VOICE OF FEMALE TRANSLATOR (With Subtitles): What happened to those tombstones and the cemetery wall?
MARIA PILNIAKOWSKA (Polish Witness) (With Subtitles): I won't tell you everything because, as they say, it's better to talk about good things.
DAUM: The only sign of 350 years of Jewish history in Dzialoszyce that survived the Holocaust was the town's once magnificent synagogue. However, after the war, this important link to Jewish history was also destroyed.
I look at the town's young people and wonder what can be done to prevent old hatreds from being passed on to a new generation. In New York I put this question to the Consul General of Poland.
AGNIESZKA MAGDZIAK- MISZEWSKA (Polish Consul General to the United States): If you will ask me if we have anti-Semitism in Poland and anti-Semites, I will say yes, of course, yes. But what is different now is that the younger generation of Poles is ready to confront our history. There is also some very new Polish attitude which is connected with being a free democratic country. There is something new in Polish mentality.
DAUM: I had seen signs of this new mentality among some of the young people I met trying to preserve Dzialoszyce's former Jewish cemetery.
UNIDENTIFIED MAN #1 (With Subtitles): When we were growing up, there was a playing area here. There was excavation, and everyone took soil from here. Mixed in we found human remains, bones, jaws, other parts. And that made us interested.
UNIDENTIFIED MAN #2 (With Subtitles): Last year we started to clean here at the foot of the cemetery and make some order. We cut the grass and bushes and found a piece of stone. It is a fragment of a tomb but has no Hebrew inscriptions.
DAUM: I saw another sign of this new mentality on my next visit to the cemetery, when the gentleman who lived across the street offered us an unexpected gift.

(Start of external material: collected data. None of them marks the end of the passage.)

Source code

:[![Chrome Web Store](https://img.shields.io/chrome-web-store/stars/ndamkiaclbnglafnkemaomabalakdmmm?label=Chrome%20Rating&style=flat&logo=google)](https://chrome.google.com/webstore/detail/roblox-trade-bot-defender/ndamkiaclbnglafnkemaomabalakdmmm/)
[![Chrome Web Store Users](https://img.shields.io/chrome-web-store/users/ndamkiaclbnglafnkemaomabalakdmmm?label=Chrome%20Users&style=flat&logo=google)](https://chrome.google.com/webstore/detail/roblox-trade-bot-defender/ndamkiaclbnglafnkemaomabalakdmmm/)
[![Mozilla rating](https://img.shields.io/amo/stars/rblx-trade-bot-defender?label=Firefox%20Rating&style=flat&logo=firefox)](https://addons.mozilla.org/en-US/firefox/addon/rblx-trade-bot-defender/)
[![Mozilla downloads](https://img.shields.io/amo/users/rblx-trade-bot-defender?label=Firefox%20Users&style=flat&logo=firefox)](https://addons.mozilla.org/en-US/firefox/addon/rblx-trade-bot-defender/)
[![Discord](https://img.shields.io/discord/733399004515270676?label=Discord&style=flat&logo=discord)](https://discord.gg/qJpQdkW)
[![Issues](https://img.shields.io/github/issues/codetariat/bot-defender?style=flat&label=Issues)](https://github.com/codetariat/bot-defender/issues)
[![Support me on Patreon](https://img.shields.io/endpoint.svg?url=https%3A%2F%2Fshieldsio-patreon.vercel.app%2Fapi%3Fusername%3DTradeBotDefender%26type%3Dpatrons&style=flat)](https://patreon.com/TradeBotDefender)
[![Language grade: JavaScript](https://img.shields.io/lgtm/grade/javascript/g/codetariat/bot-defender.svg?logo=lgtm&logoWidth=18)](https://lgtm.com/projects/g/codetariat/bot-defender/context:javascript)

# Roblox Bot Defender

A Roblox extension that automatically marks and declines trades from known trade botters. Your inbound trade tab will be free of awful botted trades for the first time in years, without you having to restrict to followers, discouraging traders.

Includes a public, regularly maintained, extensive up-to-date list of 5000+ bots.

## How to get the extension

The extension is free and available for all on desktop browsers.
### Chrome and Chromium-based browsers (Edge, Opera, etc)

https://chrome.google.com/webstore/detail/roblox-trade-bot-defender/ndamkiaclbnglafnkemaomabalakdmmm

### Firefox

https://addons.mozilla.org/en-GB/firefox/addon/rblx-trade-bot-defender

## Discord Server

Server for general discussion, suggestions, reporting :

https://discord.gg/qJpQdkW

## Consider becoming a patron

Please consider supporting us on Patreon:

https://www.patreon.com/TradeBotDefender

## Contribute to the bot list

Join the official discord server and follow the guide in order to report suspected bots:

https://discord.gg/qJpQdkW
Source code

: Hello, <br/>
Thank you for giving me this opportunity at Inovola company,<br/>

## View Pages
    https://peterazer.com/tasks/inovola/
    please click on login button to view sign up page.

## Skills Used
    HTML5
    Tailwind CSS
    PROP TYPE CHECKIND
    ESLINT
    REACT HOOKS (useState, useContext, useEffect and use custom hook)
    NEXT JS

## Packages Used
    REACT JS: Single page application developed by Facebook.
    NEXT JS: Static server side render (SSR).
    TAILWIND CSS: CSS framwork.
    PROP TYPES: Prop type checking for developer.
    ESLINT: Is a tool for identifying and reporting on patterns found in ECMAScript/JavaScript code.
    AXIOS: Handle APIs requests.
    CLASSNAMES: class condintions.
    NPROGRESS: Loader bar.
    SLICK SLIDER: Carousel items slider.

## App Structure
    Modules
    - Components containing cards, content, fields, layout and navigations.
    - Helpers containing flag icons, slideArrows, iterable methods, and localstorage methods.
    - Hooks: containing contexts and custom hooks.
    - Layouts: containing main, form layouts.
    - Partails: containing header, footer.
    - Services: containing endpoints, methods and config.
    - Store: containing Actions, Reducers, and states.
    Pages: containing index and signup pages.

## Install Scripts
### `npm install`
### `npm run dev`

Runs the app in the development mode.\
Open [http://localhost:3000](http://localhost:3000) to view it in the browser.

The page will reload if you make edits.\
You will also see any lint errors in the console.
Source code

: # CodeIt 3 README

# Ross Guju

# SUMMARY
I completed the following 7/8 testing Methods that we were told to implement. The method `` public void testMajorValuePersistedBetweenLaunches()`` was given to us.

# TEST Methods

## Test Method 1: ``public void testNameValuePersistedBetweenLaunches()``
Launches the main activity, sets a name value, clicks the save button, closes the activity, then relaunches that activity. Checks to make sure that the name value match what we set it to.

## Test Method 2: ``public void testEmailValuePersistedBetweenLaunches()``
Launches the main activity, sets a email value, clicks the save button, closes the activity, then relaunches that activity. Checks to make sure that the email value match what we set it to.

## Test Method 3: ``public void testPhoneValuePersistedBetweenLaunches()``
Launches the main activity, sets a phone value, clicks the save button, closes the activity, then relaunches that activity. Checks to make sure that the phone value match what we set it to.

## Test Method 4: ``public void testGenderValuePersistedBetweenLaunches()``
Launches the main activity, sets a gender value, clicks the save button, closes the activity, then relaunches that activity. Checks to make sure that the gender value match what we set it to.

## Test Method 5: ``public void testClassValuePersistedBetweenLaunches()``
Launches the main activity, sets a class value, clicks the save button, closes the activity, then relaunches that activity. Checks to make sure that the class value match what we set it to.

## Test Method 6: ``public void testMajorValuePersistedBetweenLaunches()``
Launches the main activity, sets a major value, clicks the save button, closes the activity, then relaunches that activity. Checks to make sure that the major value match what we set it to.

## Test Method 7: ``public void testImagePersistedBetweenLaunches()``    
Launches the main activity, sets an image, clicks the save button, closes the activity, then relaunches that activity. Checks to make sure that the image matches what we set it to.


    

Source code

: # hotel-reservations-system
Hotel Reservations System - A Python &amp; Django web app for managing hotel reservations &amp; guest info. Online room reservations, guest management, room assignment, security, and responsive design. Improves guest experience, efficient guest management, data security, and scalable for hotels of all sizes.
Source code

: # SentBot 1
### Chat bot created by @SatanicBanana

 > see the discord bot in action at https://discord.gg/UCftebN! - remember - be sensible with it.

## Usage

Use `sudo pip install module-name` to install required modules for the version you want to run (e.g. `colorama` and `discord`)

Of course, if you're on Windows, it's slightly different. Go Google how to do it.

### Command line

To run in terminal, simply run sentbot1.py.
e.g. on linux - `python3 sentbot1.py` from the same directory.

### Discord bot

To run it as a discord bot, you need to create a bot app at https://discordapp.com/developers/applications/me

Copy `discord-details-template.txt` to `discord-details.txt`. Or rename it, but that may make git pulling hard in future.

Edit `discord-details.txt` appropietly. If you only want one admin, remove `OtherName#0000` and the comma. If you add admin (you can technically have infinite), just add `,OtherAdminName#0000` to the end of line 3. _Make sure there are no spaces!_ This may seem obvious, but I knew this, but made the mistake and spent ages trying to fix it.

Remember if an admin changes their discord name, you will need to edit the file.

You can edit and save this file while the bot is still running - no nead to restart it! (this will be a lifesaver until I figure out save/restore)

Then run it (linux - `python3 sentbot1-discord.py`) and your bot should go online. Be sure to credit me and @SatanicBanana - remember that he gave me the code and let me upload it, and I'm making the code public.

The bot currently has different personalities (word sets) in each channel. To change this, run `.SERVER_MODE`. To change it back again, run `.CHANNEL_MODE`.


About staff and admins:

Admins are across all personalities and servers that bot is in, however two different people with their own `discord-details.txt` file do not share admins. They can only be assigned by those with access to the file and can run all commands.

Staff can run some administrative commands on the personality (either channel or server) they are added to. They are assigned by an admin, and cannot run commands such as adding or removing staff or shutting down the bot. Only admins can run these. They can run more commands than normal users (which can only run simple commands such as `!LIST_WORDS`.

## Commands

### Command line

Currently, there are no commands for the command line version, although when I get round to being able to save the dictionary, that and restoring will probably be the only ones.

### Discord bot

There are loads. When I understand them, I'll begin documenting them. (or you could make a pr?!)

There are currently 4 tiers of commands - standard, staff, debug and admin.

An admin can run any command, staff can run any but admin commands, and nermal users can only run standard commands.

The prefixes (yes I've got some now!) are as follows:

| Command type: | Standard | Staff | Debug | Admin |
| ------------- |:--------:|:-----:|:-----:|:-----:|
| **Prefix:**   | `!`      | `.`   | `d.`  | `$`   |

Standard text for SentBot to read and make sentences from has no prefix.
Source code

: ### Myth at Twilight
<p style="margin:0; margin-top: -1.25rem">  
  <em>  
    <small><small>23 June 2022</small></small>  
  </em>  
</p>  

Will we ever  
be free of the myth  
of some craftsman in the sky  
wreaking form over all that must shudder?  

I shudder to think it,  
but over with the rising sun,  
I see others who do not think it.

VOICE OF FEMALE TRANSLATOR (With Subtitles): Because you have taken such good care of these tombstones, their souls protect you and pray for you and your family.
UNIDENTIFIED MAN #3 (With Subtitles): I'll just be happy if they don't haunt me.
DAUM: To honor the memory of the Jews of Dzialoszyce, the principal of the high school and I invited the current residents to a concert exploring the music, the culture, and the history that Poles and Jews had once shared in this place.
MICHAEL ALPERT (Performer in Concert) (With Subtitles): How wonderful it would be if we all lived like brothers.
DAUM: In honor of this event, the teachers had prepared a photo exhibit of their town's long-suppressed Jewish history.
Ms. MAGDZIAK- MISZEWSKA: I deeply believe that the future of the Polish-Jewish dialogue is connected with history. But there is one requirement: that you know your history as it was, not as you would like it to be.
DAUM: To learn their history the way it was, some students in Dzialoszyce are now interviewing their older relatives who remember a time when Jews still lived here.
PAULINA GREBOSZ (High School Student) (Speaking to Unidentified Polish Woman) (With Subtitles): When you worked for the Jews, how did they treat you?
UNIDENTIFIED POLISH WOMAN (With Subtitles): Good. Very good.
VOICE OF FEMALE TRANSLATOR (To Ms. Grebosz) (With Subtitles): Before interviewing your aunt and grandmother, what did you and your friends know about the history of the Jews?
Ms. GREBOSZ (With Subtitles): Nothing. Nearly nothing. My assumption was Poles and Jews only hated each other. Now I learn that they actually often got along with each other.
DAUM: I too grew up hearing only a one-sided version of Polish-Jewish history. I believe I would be doing a great disservice to my children and their children if that were all I passed on to them.
For their sake, as well as for their ancestors who last prayed here, I hope the first steps we've taken in Dzialoszyce will eventually bear fruit.
ABERNETHY: It's a daunting task Menachem Daum has undertaken -- trying to end interreligious hatred in a faraway town. But that's what he says he wants to do.